_About this exercise_.
Among the records that follow, how many lines contain the word "lecture"? Give the number and no other words.

_Given entries_.

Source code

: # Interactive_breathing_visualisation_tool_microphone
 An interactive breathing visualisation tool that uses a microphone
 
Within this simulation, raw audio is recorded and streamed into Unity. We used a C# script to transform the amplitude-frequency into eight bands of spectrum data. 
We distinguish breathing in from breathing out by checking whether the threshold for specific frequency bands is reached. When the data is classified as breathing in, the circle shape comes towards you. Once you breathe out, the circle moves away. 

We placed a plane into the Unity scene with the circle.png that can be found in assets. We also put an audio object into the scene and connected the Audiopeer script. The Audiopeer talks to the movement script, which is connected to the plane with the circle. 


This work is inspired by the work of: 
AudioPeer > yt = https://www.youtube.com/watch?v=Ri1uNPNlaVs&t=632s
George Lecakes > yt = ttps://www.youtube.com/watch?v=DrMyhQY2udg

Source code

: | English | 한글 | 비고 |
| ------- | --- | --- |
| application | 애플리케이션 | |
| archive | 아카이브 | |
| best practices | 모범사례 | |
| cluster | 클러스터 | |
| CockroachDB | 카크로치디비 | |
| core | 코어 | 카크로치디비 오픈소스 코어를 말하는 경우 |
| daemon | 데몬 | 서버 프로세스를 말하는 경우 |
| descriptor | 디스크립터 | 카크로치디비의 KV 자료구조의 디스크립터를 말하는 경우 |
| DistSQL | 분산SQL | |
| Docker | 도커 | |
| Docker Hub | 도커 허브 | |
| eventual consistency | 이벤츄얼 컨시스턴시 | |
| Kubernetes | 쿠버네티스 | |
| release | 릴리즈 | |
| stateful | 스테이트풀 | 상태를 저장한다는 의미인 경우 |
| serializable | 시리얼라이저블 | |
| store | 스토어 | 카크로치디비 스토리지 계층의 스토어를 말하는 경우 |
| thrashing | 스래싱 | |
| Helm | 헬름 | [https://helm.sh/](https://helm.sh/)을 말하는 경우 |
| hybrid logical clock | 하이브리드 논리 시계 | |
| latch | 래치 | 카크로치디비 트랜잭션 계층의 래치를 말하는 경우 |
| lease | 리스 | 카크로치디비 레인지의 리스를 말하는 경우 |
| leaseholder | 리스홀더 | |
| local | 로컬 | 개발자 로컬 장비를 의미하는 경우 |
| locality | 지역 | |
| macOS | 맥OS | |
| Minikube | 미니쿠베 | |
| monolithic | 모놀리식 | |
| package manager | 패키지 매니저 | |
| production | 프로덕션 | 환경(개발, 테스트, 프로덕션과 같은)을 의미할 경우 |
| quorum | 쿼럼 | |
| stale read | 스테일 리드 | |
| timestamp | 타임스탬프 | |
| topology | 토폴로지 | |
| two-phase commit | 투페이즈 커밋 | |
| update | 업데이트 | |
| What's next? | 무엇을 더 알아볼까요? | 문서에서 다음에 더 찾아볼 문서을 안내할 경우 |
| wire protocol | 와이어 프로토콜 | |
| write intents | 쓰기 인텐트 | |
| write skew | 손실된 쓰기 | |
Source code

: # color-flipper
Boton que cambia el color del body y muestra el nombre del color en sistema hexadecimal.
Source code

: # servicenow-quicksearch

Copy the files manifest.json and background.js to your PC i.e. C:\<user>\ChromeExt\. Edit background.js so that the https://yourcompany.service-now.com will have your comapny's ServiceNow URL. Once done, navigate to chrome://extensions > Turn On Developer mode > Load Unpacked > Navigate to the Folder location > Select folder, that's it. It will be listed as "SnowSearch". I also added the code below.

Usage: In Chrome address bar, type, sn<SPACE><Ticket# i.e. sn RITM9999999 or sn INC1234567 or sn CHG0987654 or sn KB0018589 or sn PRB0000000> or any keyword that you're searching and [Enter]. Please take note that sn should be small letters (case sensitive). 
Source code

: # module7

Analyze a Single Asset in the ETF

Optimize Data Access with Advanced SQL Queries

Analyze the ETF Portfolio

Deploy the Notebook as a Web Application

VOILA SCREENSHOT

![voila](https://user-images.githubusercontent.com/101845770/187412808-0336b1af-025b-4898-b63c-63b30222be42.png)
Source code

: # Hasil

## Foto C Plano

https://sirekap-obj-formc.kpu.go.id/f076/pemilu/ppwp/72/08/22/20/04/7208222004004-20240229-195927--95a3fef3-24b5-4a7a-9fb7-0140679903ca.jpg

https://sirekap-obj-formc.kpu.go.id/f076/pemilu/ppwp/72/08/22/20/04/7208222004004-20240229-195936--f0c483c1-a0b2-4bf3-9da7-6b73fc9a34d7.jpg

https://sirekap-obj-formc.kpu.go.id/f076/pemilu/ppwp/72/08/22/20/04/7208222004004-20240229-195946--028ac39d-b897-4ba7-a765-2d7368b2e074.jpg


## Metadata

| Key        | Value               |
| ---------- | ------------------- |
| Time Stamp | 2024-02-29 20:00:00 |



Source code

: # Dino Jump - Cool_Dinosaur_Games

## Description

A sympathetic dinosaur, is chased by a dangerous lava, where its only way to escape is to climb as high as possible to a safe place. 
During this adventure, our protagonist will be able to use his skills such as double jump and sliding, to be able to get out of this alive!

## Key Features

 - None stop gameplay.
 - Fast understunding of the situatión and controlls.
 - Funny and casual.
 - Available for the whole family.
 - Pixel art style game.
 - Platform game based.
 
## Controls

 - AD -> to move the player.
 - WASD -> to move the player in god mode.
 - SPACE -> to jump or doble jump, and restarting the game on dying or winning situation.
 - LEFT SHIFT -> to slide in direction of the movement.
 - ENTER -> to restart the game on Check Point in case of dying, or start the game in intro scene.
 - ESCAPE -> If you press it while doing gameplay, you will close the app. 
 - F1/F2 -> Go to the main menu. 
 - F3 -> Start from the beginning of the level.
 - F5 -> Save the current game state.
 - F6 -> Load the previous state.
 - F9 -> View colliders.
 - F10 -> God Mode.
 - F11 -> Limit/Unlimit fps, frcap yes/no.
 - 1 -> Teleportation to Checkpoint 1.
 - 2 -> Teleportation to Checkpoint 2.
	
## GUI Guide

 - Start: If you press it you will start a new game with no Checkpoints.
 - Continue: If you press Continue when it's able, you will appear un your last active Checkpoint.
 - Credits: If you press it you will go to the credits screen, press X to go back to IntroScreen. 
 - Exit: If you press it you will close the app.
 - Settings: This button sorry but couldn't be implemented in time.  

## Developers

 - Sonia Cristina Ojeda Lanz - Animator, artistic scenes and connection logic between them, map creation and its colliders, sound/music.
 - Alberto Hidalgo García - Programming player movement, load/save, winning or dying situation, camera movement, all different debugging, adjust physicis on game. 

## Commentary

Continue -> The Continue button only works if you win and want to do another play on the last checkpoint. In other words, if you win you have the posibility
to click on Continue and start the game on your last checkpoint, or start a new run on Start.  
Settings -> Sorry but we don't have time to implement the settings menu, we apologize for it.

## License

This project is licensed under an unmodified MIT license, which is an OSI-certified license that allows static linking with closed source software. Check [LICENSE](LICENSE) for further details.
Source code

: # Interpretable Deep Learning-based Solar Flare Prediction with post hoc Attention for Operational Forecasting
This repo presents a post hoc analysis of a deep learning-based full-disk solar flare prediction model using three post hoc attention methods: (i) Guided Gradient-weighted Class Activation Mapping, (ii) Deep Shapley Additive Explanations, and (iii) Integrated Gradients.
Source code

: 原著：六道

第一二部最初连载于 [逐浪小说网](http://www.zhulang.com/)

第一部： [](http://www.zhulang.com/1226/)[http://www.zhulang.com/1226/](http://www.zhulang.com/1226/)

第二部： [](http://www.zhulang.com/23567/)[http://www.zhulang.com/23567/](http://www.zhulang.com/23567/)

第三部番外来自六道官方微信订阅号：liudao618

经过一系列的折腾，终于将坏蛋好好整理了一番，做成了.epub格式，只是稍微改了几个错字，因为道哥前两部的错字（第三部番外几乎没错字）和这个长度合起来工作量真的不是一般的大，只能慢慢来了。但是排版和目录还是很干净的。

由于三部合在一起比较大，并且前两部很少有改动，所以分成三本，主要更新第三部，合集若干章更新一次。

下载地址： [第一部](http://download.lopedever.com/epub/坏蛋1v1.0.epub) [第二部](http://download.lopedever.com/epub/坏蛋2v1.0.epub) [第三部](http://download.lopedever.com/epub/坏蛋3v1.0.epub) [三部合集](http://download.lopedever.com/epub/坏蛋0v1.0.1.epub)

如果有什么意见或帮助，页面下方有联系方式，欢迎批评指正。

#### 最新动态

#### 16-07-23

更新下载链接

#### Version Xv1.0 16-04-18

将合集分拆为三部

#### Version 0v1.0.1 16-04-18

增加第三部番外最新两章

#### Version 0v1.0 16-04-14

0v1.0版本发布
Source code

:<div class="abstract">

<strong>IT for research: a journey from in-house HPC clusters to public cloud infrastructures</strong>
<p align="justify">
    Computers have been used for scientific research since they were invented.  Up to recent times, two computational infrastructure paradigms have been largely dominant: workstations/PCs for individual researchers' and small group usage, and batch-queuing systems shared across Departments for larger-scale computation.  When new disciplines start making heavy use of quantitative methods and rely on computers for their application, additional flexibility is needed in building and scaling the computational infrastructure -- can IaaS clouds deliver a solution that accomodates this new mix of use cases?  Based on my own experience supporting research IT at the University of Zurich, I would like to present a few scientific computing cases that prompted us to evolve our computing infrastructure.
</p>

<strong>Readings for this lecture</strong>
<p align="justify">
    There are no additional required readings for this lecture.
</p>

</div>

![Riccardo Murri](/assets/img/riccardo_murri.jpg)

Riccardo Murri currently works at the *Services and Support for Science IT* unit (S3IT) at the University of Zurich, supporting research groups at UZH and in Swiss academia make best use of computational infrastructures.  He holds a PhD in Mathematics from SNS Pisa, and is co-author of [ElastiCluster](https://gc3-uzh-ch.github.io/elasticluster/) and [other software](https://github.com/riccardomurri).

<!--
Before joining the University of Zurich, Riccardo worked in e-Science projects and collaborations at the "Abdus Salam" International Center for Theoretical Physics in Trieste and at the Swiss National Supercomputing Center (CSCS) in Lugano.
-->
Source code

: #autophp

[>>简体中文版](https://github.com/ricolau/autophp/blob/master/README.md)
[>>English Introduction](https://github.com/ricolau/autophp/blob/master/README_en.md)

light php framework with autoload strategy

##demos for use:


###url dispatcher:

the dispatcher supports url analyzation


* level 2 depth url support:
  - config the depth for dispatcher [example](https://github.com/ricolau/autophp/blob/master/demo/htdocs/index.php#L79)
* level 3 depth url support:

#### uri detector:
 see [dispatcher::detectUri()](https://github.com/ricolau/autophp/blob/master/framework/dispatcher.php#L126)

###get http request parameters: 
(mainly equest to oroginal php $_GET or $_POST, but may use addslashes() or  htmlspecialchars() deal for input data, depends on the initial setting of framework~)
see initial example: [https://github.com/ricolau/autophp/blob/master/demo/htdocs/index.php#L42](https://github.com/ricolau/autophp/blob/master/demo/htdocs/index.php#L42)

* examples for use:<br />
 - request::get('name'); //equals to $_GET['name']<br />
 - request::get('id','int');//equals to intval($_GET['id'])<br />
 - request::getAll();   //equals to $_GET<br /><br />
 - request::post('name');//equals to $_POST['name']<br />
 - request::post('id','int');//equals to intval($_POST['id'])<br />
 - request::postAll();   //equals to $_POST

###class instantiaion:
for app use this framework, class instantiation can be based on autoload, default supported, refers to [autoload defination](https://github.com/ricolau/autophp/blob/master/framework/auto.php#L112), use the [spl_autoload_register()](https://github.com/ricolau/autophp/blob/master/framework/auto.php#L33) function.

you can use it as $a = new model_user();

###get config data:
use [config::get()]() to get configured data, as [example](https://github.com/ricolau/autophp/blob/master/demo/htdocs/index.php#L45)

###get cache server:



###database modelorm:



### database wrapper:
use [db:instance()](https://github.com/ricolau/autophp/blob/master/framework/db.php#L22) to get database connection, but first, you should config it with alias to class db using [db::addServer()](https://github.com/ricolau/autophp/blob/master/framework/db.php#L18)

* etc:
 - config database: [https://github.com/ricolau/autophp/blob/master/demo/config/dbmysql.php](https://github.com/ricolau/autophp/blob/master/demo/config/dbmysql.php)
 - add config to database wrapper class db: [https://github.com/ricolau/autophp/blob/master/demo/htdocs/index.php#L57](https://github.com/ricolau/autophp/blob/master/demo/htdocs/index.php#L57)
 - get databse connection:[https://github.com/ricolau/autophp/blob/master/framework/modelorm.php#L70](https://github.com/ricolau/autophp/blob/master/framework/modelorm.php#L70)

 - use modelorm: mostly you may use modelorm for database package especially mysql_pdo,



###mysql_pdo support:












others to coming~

_Answer_.
2